Reading Reuters' account of the French president's praise for Saudi Arabia along with his government's defense of his touting "spiritualities" makes me wonder if G.K. Chesterton foresaw him when creating the character of the nihilistic Islamophile Lord Ivywood in The Flying Inn.
One passage in particular sounds as though it were lifted straight from Chesterton's prophetic 1914 cultural satire:
Interior Minister Michele Alliot-Marie responded by saying the government wanted "to help all spiritualities to express themselves, including those based on atheism".The Flying Inn's plot, in the words of Touchstone reviewer Addison H. Hart,
has to do with a Britain that is rapidly losing her heritage and identity through the political maneuverings of one Lord Ivywood, a fastidious “New Age” type of convert to a highly nuanced brand of Islam.

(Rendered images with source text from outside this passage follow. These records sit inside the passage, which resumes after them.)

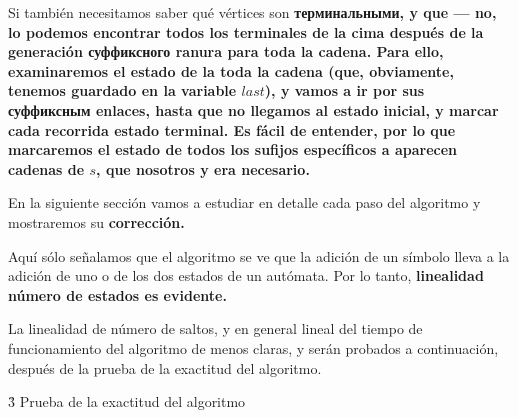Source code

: Si también necesitamos saber qué vértices son \bf{терминальными}, y que --- no, lo podemos encontrar todos los terminales de la cima después de la generación суффиксного ranura para toda la cadena. Para ello, examinaremos el estado de la toda la cadena (que, obviamente, tenemos guardado en la variable $last$), y vamos a ir por sus суффиксным enlaces, hasta que no llegamos al estado inicial, y marcar cada recorrida estado terminal. Es fácil de entender, por lo que marcaremos el estado de todos los sufijos específicos a aparecen cadenas de $s$, que nosotros y era necesario.

En la siguiente sección vamos a estudiar en detalle cada paso del algoritmo y mostraremos su \bf{corrección}.

Aquí sólo señalamos que el algoritmo se ve que la adición de un símbolo lleva a la adición de uno o de los dos estados de un autómata. Por lo tanto, \bf{linealidad número de estados} es evidente.

La linealidad de número de saltos, y en general lineal del tiempo de funcionamiento del algoritmo de menos claras, y serán probados a continuación, después de la prueba de la exactitud del algoritmo.


\h3{ Prueba de la exactitud del algoritmo }

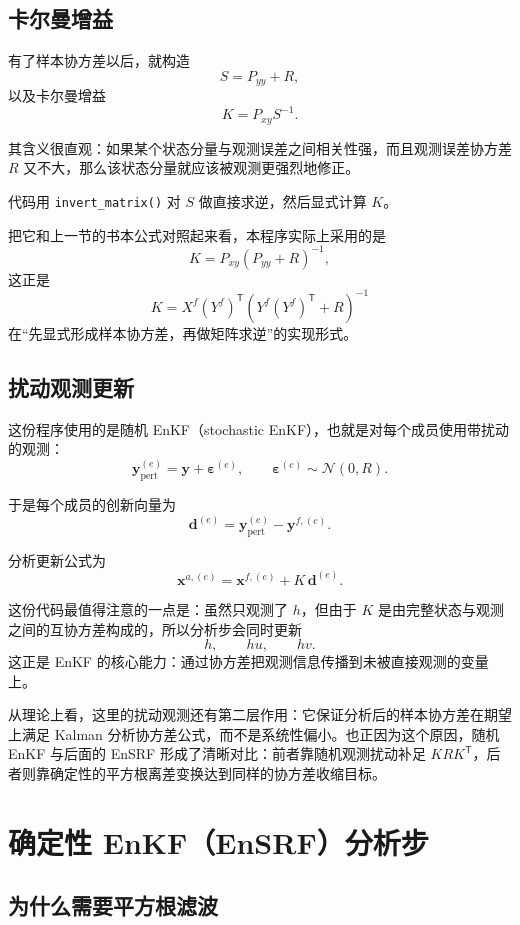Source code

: \documentclass[12pt,a4paper]{article}
\begin{document}
\subsection{卡尔曼增益}

有了样本协方差以后，就构造
\[
S = P_{yy} + R,
\]
以及卡尔曼增益
\[
K = P_{xy}S^{-1}.
\]

其含义很直观：如果某个状态分量与观测误差之间相关性强，而且观测误差协方差 $R$ 又不大，那么该状态分量就应该被观测更强烈地修正。

代码用 \texttt{invert\_matrix()} 对 $S$ 做直接求逆，然后显式计算 $K$。

把它和上一节的书本公式对照起来看，本程序实际上采用的是
\[
K = P_{xy}(P_{yy}+R)^{-1},
\]
这正是
\[
K = X^f (Y^f)^{\mathsf T}\left(Y^f (Y^f)^{\mathsf T}+R\right)^{-1}
\]
在“先显式形成样本协方差，再做矩阵求逆”的实现形式。

\subsection{扰动观测更新}

这份程序使用的是随机 EnKF（stochastic EnKF），也就是对每个成员使用带扰动的观测：
\[
\mathbf{y}^{(e)}_{\mathrm{pert}}
= \mathbf{y} + \boldsymbol{\varepsilon}^{(e)},
\qquad
\boldsymbol{\varepsilon}^{(e)} \sim \mathcal{N}(0,R).
\]

于是每个成员的创新向量为
\[
\mathbf{d}^{(e)}
= \mathbf{y}^{(e)}_{\mathrm{pert}} - \mathbf{y}^{f,(e)}.
\]

分析更新公式为
\[
\mathbf{x}^{a,(e)}
= \mathbf{x}^{f,(e)} + K\,\mathbf{d}^{(e)}.
\]

这份代码最值得注意的一点是：虽然只观测了 $h$，但由于 $K$ 是由完整状态与观测之间的互协方差构成的，所以分析步会同时更新
\[
h,\qquad hu,\qquad hv.
\]
这正是 EnKF 的核心能力：通过协方差把观测信息传播到未被直接观测的变量上。

从理论上看，这里的扰动观测还有第二层作用：它保证分析后的样本协方差在期望上满足 Kalman 分析协方差公式，而不是系统性偏小。也正因为这个原因，随机 EnKF 与后面的 EnSRF 形成了清晰对比：前者靠随机观测扰动补足 $K R K^{\mathsf T}$，后者则靠确定性的平方根离差变换达到同样的协方差收缩目标。

\section{确定性 EnKF（EnSRF）分析步}

\subsection{为什么需要平方根滤波}
\end{document}
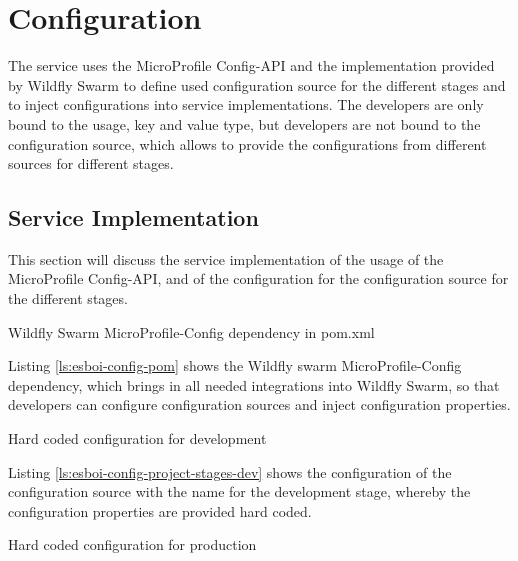 \section{Configuration}
\label{sec:esbi-configuration}
The service uses the MicroProfile Config-API and the implementation provided by Wildfly Swarm to define used configuration source for the different stages and to inject configurations into service implementations. The developers are only bound to the usage, key and value type, but developers are not bound to the configuration source, which allows to provide the configurations from different sources for different stages. 

\subsection{Service Implementation}
\label{sec:esbi-config-service}
This section will discuss the service implementation of the usage of the MicroProfile Config-API, and of the configuration for the configuration source for the different stages.  

\begin{listing}
	\caption{Wildfly Swarm MicroProfile-Config dependency in pom.xml}
	\label{ls:esboi-config-pom}
\end{listing}

Listing \vref{ls:esboi-config-pom} shows the Wildfly swarm MicroProfile-Config dependency, which brings in all needed integrations into Wildfly Swarm, so that developers can configure configuration sources and inject configuration properties.

\begin{listing}
	\caption{Hard coded configuration for development}
	\label{ls:esboi-config-project-stages-dev}
\end{listing}

Listing \vref{ls:esboi-config-project-stages-dev} shows the configuration of the configuration source with the name  for the development stage, whereby the configuration properties are provided hard coded.
\newpage

\begin{listing}
	\caption{Hard coded configuration for production}
	\label{ls:esboi-config-project-stages-prod}
\end{listing}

Lord Ivywood ... through Parliament, has succeeded in having legislation enacted in England that curtails the sale of alcohol, a “politically correct” legal targeting of the ancient institution of the public house and the free men who enjoy it.Substitute France for England and "smoking cigarettes" (now banned in French cafes) with "sale of alcohol," and it begins to sound remarkably familiar.
The ultimate goal of Ivywood, however, is not mere teetotalism. Rather, he desires a wholesale spiritual transformation—indeed obliteration—of England’s Western and Christian identity.